Task item: Write the entries out again exactly as they stand, but without the pictures.

Stored data entries:
+ + + + +

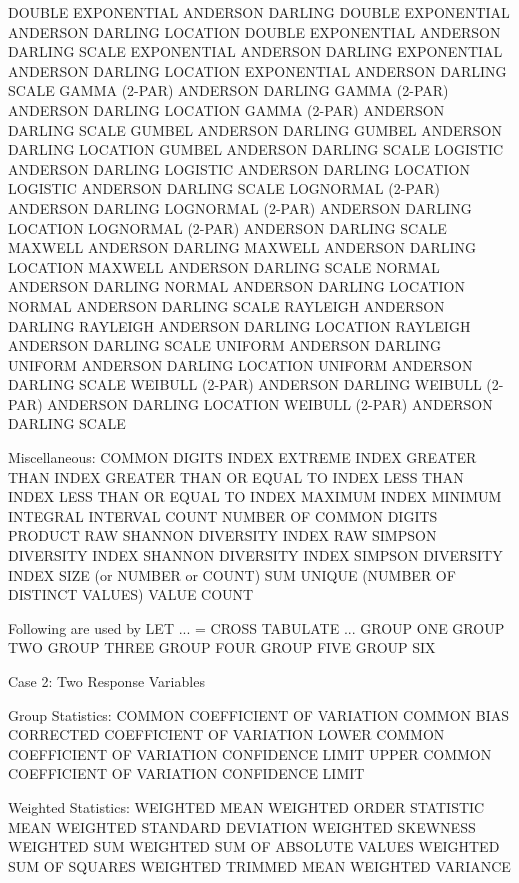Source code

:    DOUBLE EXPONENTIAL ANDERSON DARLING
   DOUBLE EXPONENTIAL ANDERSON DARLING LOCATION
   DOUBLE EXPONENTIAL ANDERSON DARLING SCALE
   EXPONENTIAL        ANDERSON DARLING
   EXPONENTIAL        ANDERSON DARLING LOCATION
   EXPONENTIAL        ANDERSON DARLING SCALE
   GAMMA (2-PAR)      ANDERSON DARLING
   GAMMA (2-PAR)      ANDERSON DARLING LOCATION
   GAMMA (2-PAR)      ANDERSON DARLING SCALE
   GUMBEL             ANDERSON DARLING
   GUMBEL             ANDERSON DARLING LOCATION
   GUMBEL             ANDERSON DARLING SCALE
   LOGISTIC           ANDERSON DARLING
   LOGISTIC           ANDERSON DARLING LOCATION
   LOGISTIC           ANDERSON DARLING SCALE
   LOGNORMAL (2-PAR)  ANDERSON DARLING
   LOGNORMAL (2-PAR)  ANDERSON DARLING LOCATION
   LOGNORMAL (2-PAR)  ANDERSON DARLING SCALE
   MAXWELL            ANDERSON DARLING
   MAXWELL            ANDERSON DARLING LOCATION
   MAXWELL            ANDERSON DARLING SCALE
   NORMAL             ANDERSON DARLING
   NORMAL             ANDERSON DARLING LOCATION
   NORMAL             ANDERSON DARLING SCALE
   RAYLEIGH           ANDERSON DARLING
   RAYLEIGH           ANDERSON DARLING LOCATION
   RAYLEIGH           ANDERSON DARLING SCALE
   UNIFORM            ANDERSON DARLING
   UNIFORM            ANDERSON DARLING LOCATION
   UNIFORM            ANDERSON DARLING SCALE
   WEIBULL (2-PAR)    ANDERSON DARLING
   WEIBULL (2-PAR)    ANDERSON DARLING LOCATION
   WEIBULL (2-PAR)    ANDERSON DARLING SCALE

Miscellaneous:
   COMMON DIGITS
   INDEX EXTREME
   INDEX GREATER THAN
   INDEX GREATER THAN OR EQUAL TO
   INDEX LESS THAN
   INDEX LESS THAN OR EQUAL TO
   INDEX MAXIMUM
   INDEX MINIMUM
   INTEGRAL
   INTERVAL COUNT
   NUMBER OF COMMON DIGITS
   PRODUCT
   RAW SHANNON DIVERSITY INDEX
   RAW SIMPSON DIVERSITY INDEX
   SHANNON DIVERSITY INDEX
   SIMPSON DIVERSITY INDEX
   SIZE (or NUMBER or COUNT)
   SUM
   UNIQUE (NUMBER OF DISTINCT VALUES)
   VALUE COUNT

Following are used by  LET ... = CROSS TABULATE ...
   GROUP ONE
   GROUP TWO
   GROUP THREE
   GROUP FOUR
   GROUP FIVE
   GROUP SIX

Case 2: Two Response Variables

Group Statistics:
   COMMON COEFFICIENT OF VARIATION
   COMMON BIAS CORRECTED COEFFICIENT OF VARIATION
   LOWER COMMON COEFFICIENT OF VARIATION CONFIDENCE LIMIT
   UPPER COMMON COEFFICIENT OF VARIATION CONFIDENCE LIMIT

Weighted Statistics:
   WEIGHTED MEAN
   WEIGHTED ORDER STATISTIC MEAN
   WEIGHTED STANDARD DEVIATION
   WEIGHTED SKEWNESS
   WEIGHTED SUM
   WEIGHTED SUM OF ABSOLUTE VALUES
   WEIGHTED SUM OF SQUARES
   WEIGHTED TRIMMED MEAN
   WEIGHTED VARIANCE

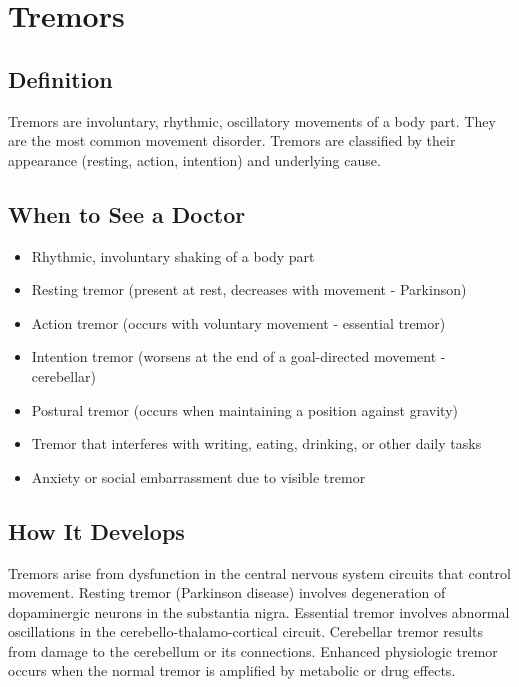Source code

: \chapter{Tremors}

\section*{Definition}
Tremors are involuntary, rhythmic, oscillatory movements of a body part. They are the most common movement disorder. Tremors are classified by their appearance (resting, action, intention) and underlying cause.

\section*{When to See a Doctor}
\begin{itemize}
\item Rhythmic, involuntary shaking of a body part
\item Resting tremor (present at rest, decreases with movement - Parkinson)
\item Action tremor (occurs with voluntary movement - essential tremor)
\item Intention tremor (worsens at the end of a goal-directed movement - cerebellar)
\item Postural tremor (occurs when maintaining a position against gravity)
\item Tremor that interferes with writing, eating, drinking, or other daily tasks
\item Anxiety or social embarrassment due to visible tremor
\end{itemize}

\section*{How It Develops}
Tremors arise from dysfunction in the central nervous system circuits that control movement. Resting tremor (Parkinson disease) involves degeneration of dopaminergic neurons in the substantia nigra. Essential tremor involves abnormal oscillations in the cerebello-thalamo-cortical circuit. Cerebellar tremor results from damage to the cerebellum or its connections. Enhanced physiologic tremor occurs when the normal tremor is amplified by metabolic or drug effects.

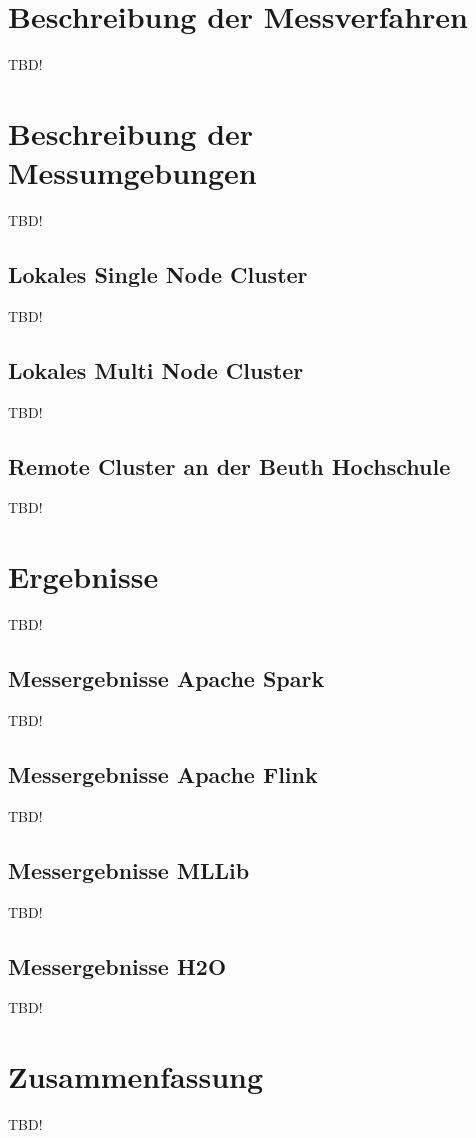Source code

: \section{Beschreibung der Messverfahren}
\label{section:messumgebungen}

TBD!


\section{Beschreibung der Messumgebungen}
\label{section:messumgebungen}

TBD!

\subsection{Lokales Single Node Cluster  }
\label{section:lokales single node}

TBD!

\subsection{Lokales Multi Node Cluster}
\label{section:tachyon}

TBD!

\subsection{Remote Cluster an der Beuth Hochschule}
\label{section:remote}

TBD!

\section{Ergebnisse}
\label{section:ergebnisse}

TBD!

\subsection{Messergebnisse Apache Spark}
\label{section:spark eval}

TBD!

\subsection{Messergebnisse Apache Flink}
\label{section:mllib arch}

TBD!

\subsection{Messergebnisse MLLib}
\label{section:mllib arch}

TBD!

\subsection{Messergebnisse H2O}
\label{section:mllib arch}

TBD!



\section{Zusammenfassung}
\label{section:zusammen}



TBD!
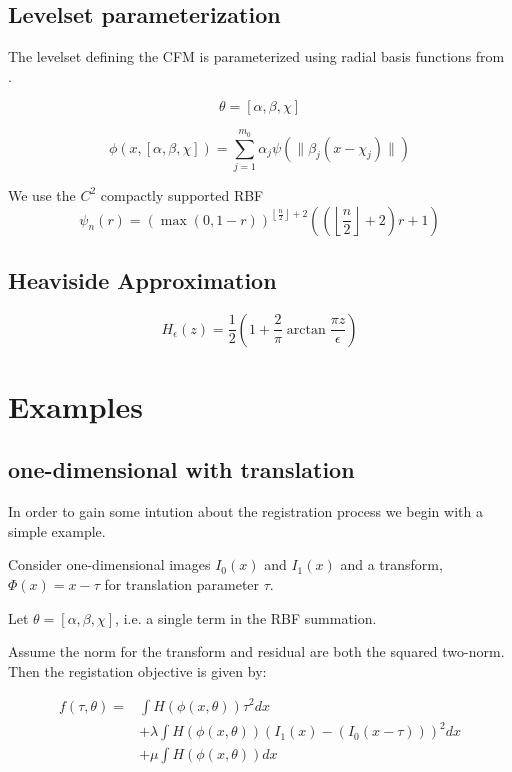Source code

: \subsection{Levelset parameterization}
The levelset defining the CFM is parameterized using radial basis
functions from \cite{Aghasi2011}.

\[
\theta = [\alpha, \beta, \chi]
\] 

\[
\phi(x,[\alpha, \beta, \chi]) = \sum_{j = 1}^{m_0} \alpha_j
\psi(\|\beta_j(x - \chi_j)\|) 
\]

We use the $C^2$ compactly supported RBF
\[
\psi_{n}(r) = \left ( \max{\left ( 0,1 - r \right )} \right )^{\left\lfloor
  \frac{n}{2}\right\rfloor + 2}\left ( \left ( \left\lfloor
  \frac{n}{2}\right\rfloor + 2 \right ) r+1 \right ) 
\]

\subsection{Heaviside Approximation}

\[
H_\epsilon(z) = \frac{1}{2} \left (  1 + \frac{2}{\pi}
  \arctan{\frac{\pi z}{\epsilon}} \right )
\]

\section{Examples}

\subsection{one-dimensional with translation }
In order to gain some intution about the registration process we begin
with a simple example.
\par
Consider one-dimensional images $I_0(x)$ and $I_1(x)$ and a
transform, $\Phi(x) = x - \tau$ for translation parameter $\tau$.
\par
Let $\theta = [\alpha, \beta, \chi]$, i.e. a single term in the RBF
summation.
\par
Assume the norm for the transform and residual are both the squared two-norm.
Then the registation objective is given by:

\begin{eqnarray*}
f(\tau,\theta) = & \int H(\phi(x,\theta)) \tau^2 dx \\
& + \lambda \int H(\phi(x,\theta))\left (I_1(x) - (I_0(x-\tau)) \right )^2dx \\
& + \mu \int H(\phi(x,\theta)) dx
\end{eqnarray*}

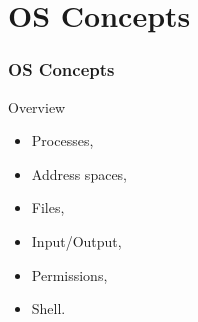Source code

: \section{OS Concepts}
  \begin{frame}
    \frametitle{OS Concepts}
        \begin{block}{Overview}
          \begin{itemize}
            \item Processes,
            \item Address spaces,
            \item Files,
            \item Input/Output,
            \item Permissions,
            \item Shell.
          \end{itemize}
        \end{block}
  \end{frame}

+ + + + +

Your response:
Source code

:    DOUBLE EXPONENTIAL ANDERSON DARLING
   DOUBLE EXPONENTIAL ANDERSON DARLING LOCATION
   DOUBLE EXPONENTIAL ANDERSON DARLING SCALE
   EXPONENTIAL        ANDERSON DARLING
   EXPONENTIAL        ANDERSON DARLING LOCATION
   EXPONENTIAL        ANDERSON DARLING SCALE
   GAMMA (2-PAR)      ANDERSON DARLING
   GAMMA (2-PAR)      ANDERSON DARLING LOCATION
   GAMMA (2-PAR)      ANDERSON DARLING SCALE
   GUMBEL             ANDERSON DARLING
   GUMBEL             ANDERSON DARLING LOCATION
   GUMBEL             ANDERSON DARLING SCALE
   LOGISTIC           ANDERSON DARLING
   LOGISTIC           ANDERSON DARLING LOCATION
   LOGISTIC           ANDERSON DARLING SCALE
   LOGNORMAL (2-PAR)  ANDERSON DARLING
   LOGNORMAL (2-PAR)  ANDERSON DARLING LOCATION
   LOGNORMAL (2-PAR)  ANDERSON DARLING SCALE
   MAXWELL            ANDERSON DARLING
   MAXWELL            ANDERSON DARLING LOCATION
   MAXWELL            ANDERSON DARLING SCALE
   NORMAL             ANDERSON DARLING
   NORMAL             ANDERSON DARLING LOCATION
   NORMAL             ANDERSON DARLING SCALE
   RAYLEIGH           ANDERSON DARLING
   RAYLEIGH           ANDERSON DARLING LOCATION
   RAYLEIGH           ANDERSON DARLING SCALE
   UNIFORM            ANDERSON DARLING
   UNIFORM            ANDERSON DARLING LOCATION
   UNIFORM            ANDERSON DARLING SCALE
   WEIBULL (2-PAR)    ANDERSON DARLING
   WEIBULL (2-PAR)    ANDERSON DARLING LOCATION
   WEIBULL (2-PAR)    ANDERSON DARLING SCALE

Miscellaneous:
   COMMON DIGITS
   INDEX EXTREME
   INDEX GREATER THAN
   INDEX GREATER THAN OR EQUAL TO
   INDEX LESS THAN
   INDEX LESS THAN OR EQUAL TO
   INDEX MAXIMUM
   INDEX MINIMUM
   INTEGRAL
   INTERVAL COUNT
   NUMBER OF COMMON DIGITS
   PRODUCT
   RAW SHANNON DIVERSITY INDEX
   RAW SIMPSON DIVERSITY INDEX
   SHANNON DIVERSITY INDEX
   SIMPSON DIVERSITY INDEX
   SIZE (or NUMBER or COUNT)
   SUM
   UNIQUE (NUMBER OF DISTINCT VALUES)
   VALUE COUNT

Following are used by  LET ... = CROSS TABULATE ...
   GROUP ONE
   GROUP TWO
   GROUP THREE
   GROUP FOUR
   GROUP FIVE
   GROUP SIX

Case 2: Two Response Variables

Group Statistics:
   COMMON COEFFICIENT OF VARIATION
   COMMON BIAS CORRECTED COEFFICIENT OF VARIATION
   LOWER COMMON COEFFICIENT OF VARIATION CONFIDENCE LIMIT
   UPPER COMMON COEFFICIENT OF VARIATION CONFIDENCE LIMIT

Weighted Statistics:
   WEIGHTED MEAN
   WEIGHTED ORDER STATISTIC MEAN
   WEIGHTED STANDARD DEVIATION
   WEIGHTED SKEWNESS
   WEIGHTED SUM
   WEIGHTED SUM OF ABSOLUTE VALUES
   WEIGHTED SUM OF SQUARES
   WEIGHTED TRIMMED MEAN
   WEIGHTED VARIANCE

Source code

: \chapter{Tremors}

\section*{Definition}
Tremors are involuntary, rhythmic, oscillatory movements of a body part. They are the most common movement disorder. Tremors are classified by their appearance (resting, action, intention) and underlying cause.

\section*{When to See a Doctor}
\begin{itemize}
\item Rhythmic, involuntary shaking of a body part
\item Resting tremor (present at rest, decreases with movement - Parkinson)
\item Action tremor (occurs with voluntary movement - essential tremor)
\item Intention tremor (worsens at the end of a goal-directed movement - cerebellar)
\item Postural tremor (occurs when maintaining a position against gravity)
\item Tremor that interferes with writing, eating, drinking, or other daily tasks
\item Anxiety or social embarrassment due to visible tremor
\end{itemize}

\section*{How It Develops}
Tremors arise from dysfunction in the central nervous system circuits that control movement. Resting tremor (Parkinson disease) involves degeneration of dopaminergic neurons in the substantia nigra. Essential tremor involves abnormal oscillations in the cerebello-thalamo-cortical circuit. Cerebellar tremor results from damage to the cerebellum or its connections. Enhanced physiologic tremor occurs when the normal tremor is amplified by metabolic or drug effects.

Source code

: \section{Beschreibung der Messverfahren}
\label{section:messumgebungen}

TBD!


\section{Beschreibung der Messumgebungen}
\label{section:messumgebungen}

TBD!

\subsection{Lokales Single Node Cluster  }
\label{section:lokales single node}

TBD!

\subsection{Lokales Multi Node Cluster}
\label{section:tachyon}

TBD!

\subsection{Remote Cluster an der Beuth Hochschule}
\label{section:remote}

TBD!

\section{Ergebnisse}
\label{section:ergebnisse}

TBD!

\subsection{Messergebnisse Apache Spark}
\label{section:spark eval}

TBD!

\subsection{Messergebnisse Apache Flink}
\label{section:mllib arch}

TBD!

\subsection{Messergebnisse MLLib}
\label{section:mllib arch}

TBD!

\subsection{Messergebnisse H2O}
\label{section:mllib arch}

TBD!



\section{Zusammenfassung}
\label{section:zusammen}



TBD!
Source code

: \subsection{Levelset parameterization}
The levelset defining the CFM is parameterized using radial basis
functions from \cite{Aghasi2011}.

\[
\theta = [\alpha, \beta, \chi]
\] 

\[
\phi(x,[\alpha, \beta, \chi]) = \sum_{j = 1}^{m_0} \alpha_j
\psi(\|\beta_j(x - \chi_j)\|) 
\]

We use the $C^2$ compactly supported RBF
\[
\psi_{n}(r) = \left ( \max{\left ( 0,1 - r \right )} \right )^{\left\lfloor
  \frac{n}{2}\right\rfloor + 2}\left ( \left ( \left\lfloor
  \frac{n}{2}\right\rfloor + 2 \right ) r+1 \right ) 
\]

\subsection{Heaviside Approximation}

\[
H_\epsilon(z) = \frac{1}{2} \left (  1 + \frac{2}{\pi}
  \arctan{\frac{\pi z}{\epsilon}} \right )
\]

\section{Examples}

\subsection{one-dimensional with translation }
In order to gain some intution about the registration process we begin
with a simple example.
\par
Consider one-dimensional images $I_0(x)$ and $I_1(x)$ and a
transform, $\Phi(x) = x - \tau$ for translation parameter $\tau$.
\par
Let $\theta = [\alpha, \beta, \chi]$, i.e. a single term in the RBF
summation.
\par
Assume the norm for the transform and residual are both the squared two-norm.
Then the registation objective is given by:

\begin{eqnarray*}
f(\tau,\theta) = & \int H(\phi(x,\theta)) \tau^2 dx \\
& + \lambda \int H(\phi(x,\theta))\left (I_1(x) - (I_0(x-\tau)) \right )^2dx \\
& + \mu \int H(\phi(x,\theta)) dx
\end{eqnarray*}

Source code

: \section{OS Concepts}
  \begin{frame}
    \frametitle{OS Concepts}
        \begin{block}{Overview}
          \begin{itemize}
            \item Processes,
            \item Address spaces,
            \item Files,
            \item Input/Output,
            \item Permissions,
            \item Shell.
          \end{itemize}
        \end{block}
  \end{frame}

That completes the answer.